The notion of governments controlling the work of academics brings to mind the regimes of Stalin or much academic work in Communist China, where still the works of Mao Tse Tung, Deng Xiaoping et al are core to the curriculum for degree programmes. However there are equally benign interpretations, channelling funding into research into medicine, or even the ways in which to maximise the effectiveness of health campaigns. The prioritisation of the Big Society agenda has sparked fury according to an article published on the Guardian website yesterday. The key problem is because the agenda is largely in slogan form, it is far easier to design the questions when considering how to approach seeking cures for cancer than to consider what to ask about a largely nebulous concept. However, for academics this strikes of government interfering in the act of knowledge generation. The reaction is to ask how a government is allowing an "ill-thought-out, half-formed Tory election idea to divert precious funding away from genuine research".
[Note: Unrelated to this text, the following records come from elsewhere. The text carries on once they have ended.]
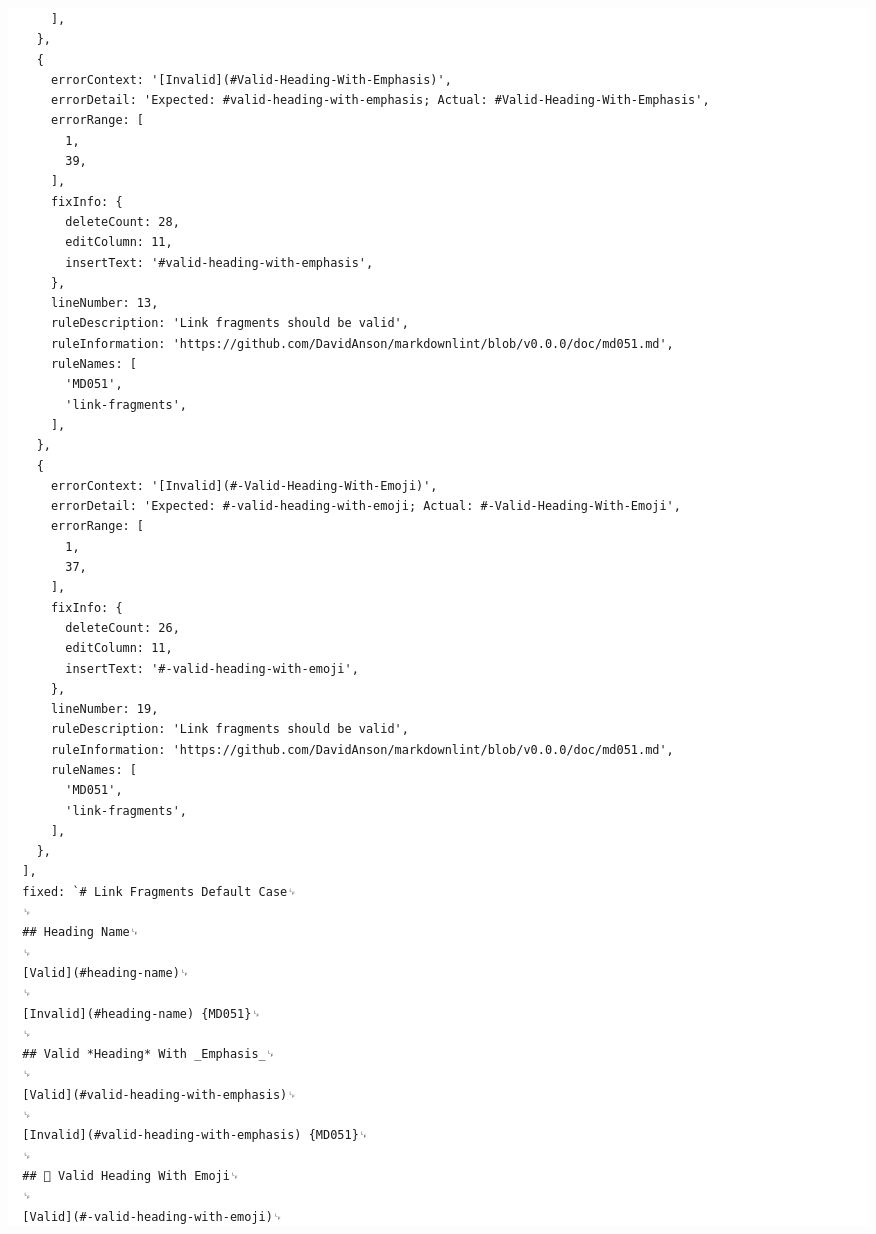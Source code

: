           ],
        },
        {
          errorContext: '[Invalid](#Valid-Heading-With-Emphasis)',
          errorDetail: 'Expected: #valid-heading-with-emphasis; Actual: #Valid-Heading-With-Emphasis',
          errorRange: [
            1,
            39,
          ],
          fixInfo: {
            deleteCount: 28,
            editColumn: 11,
            insertText: '#valid-heading-with-emphasis',
          },
          lineNumber: 13,
          ruleDescription: 'Link fragments should be valid',
          ruleInformation: 'https://github.com/DavidAnson/markdownlint/blob/v0.0.0/doc/md051.md',
          ruleNames: [
            'MD051',
            'link-fragments',
          ],
        },
        {
          errorContext: '[Invalid](#-Valid-Heading-With-Emoji)',
          errorDetail: 'Expected: #-valid-heading-with-emoji; Actual: #-Valid-Heading-With-Emoji',
          errorRange: [
            1,
            37,
          ],
          fixInfo: {
            deleteCount: 26,
            editColumn: 11,
            insertText: '#-valid-heading-with-emoji',
          },
          lineNumber: 19,
          ruleDescription: 'Link fragments should be valid',
          ruleInformation: 'https://github.com/DavidAnson/markdownlint/blob/v0.0.0/doc/md051.md',
          ruleNames: [
            'MD051',
            'link-fragments',
          ],
        },
      ],
      fixed: `# Link Fragments Default Case␊
      ␊
      ## Heading Name␊
      ␊
      [Valid](#heading-name)␊
      ␊
      [Invalid](#heading-name) {MD051}␊
      ␊
      ## Valid *Heading* With _Emphasis_␊
      ␊
      [Valid](#valid-heading-with-emphasis)␊
      ␊
      [Invalid](#valid-heading-with-emphasis) {MD051}␊
      ␊
      ## 🚀 Valid Heading With Emoji␊
      ␊
      [Valid](#-valid-heading-with-emoji)␊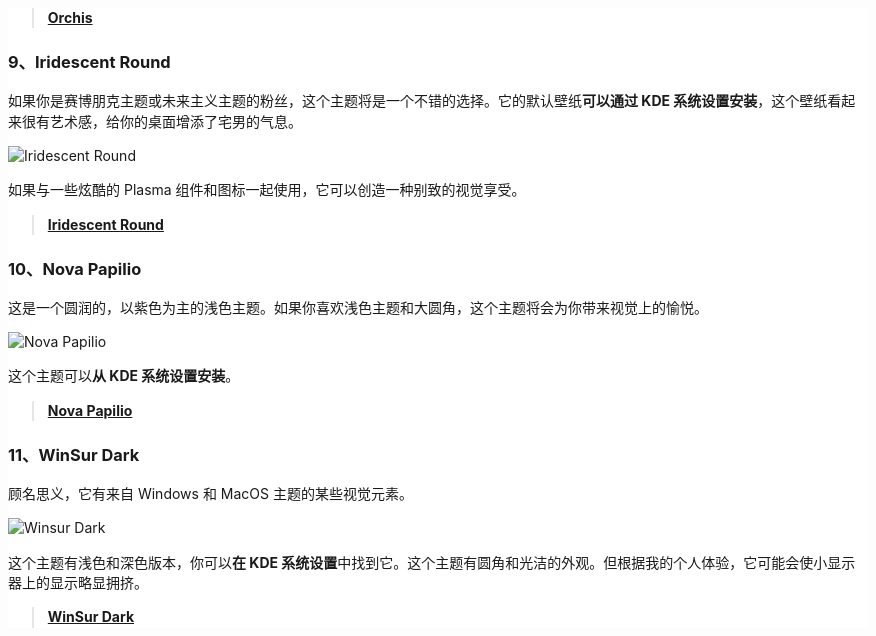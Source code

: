 

> 
> **[Orchis](https://www.pling.com/p/1458927)**
> 
> 
> 


### 9、Iridescent Round


如果你是赛博朋克主题或未来主义主题的粉丝，这个主题将是一个不错的选择。它的默认壁纸**可以通过 KDE 系统设置安装**，这个壁纸看起来很有艺术感，给你的桌面增添了宅男的气息。


![Iridescent Round](/Asserts/Images//attachment/album/202210/04/094919ecblllb09daa9avd.jpg)


如果与一些炫酷的 Plasma 组件和图标一起使用，它可以创造一种别致的视觉享受。



> 
> **[Iridescent Round](https://www.pling.com/p/1640906)**
> 
> 
> 


### 10、Nova Papilio


这是一个圆润的，以紫色为主的浅色主题。如果你喜欢浅色主题和大圆角，这个主题将会为你带来视觉上的愉悦。


![Nova Papilio](/Asserts/Images//attachment/album/202210/04/094928ytvc1ll1lv0iuiu6.jpg)


这个主题可以**从 KDE 系统设置安装**。



> 
> **[Nova Papilio](https://www.pling.com/p/1663528)**
> 
> 
> 


### 11、WinSur Dark


顾名思义，它有来自 Windows 和 MacOS 主题的某些视觉元素。


![Winsur Dark](/Asserts/Images//attachment/album/202210/04/094938to3joyooo8xpz44p.jpg)


这个主题有浅色和深色版本，你可以**在 KDE 系统设置**中找到它。这个主题有圆角和光洁的外观。但根据我的个人体验，它可能会使小显示器上的显示略显拥挤。



> 
> **[WinSur Dark](https://www.pling.com/p/1373646)**
> 
> 
>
Perhaps however, academia is missing the point. Around ten years ago there were a number of projects focusing on the Third Way, not to mention a number of colleagues engaged in PhDs asking about the future of socialism, ideology, party politics etc. Largely this was also a slogan that lacked substance, in hindsight now it simply is another label for centrist, managerial politics; perhaps the same verdict will be reached when studies of the Big Society emerge in five years or so. And that is the main point, we need to research to explain this, government cannot just be scrutinised by the media but also needs to be rigorously challenged by the academic community. That challenge needs to focus not just on day to day policy, usually via the media, but long term focusing on the relations between political institutions, the economy and society (big or not).
Unlike Stalinist USSR, China or other less free nations, the government can direct the agenda but not the outcomes. Research should look carefully at the Big Society. Research should question the extent to which society is broken, where the fault-lines are, and how they can be repaired. The various initiatives need to be examined, analysed and placed side by side with economic policy to examine how substance matches rhetoric. We also need to understand the extent to which government can push an agenda, how the media impacts upon acceptance and so how the citizen feels they are a part of a Big Society, do they want to be, and in what way. Without this research the danger is that government will produce its own research, this will be questioned, dubbed inauthentic and unreliable and we return to the policy initiative simply being rhetorical. Independent research is a powerful tool which needs to be linked into governance and society, I think we should embrace the Big Society agenda and raise important questions about the future of Britain. not because the government says we should but because it is important for all who are part of our society.